• [Work item]:
Word for word, restate the lines from the top of the records below through the line with "This workshop is most", both included, with no pictures in the result.

• [Information supplied]:
════
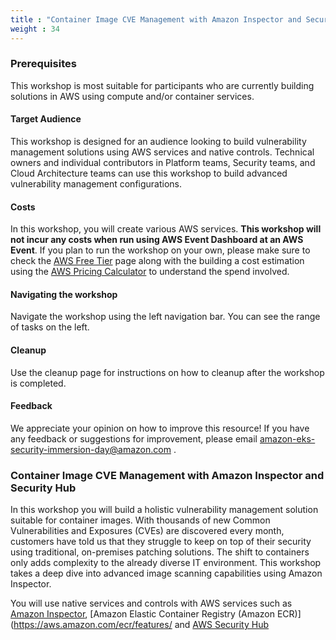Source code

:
 ```yaml
---
title : "Container Image CVE Management with Amazon Inspector and Security Hub"
weight : 34
---
```


### Prerequisites

This workshop is most suitable for participants who are currently building solutions in AWS using compute and/or container services.

#### Target Audience

This workshop is designed for an audience looking to build vulnerability management solutions using AWS services and native controls. Technical owners and individual contributors in Platform teams, Security teams, and Cloud Architecture teams can use this workshop to build advanced vulnerability management configurations.


#### Costs

In this workshop, you will create various AWS services. **This workshop will not incur any costs when run using AWS Event Dashboard at an AWS Event**. If you plan to run the workshop on your own, please make sure to check the [AWS Free Tier](https://aws.amazon.com/free/) page along with the building a cost estimation using the [AWS Pricing Calculator](https://calculator.aws/#/) to understand the spend involved.

#### Navigating the workshop

Navigate the workshop using the left navigation bar. You can see the range of tasks on the left.


#### Cleanup

Use the cleanup page for instructions on how to cleanup after the workshop is completed.

#### Feedback

We appreciate your opinion on how to improve this resource! If you have any feedback or suggestions for improvement, please email [amazon-eks-security-immersion-day@amazon.com](mailto:amazon-eks-security-immersion-day@amazon.com)
.

### Container Image CVE Management with Amazon Inspector and Security Hub

In this workshop you will build a holistic vulnerability management solution suitable for container images. With thousands of new Common Vulnerabilities and Exposures (CVEs) are discovered every month, customers have told us that they struggle to keep on top of their security using traditional, on-premises patching solutions. The shift to containers only adds complexity to the already diverse IT environment. This workshop takes a deep dive into advanced image scanning capabilities using Amazon Inspector.

You will use native services and controls with AWS services such as [Amazon Inspector](https://aws.amazon.com/inspector/features/), [Amazon Elastic Container Registry (Amazon ECR)](https://aws.amazon.com/ecr/features/ and [AWS Security Hub](https://aws.amazon.com/security-hub/features/)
════
• [Result for this exercise]:
Source code

:
 ```yaml
---
title : "Container Image CVE Management with Amazon Inspector and Security Hub"
weight : 34
---
```


### Prerequisites

This workshop is most suitable for participants who are currently building solutions in AWS using compute and/or container services.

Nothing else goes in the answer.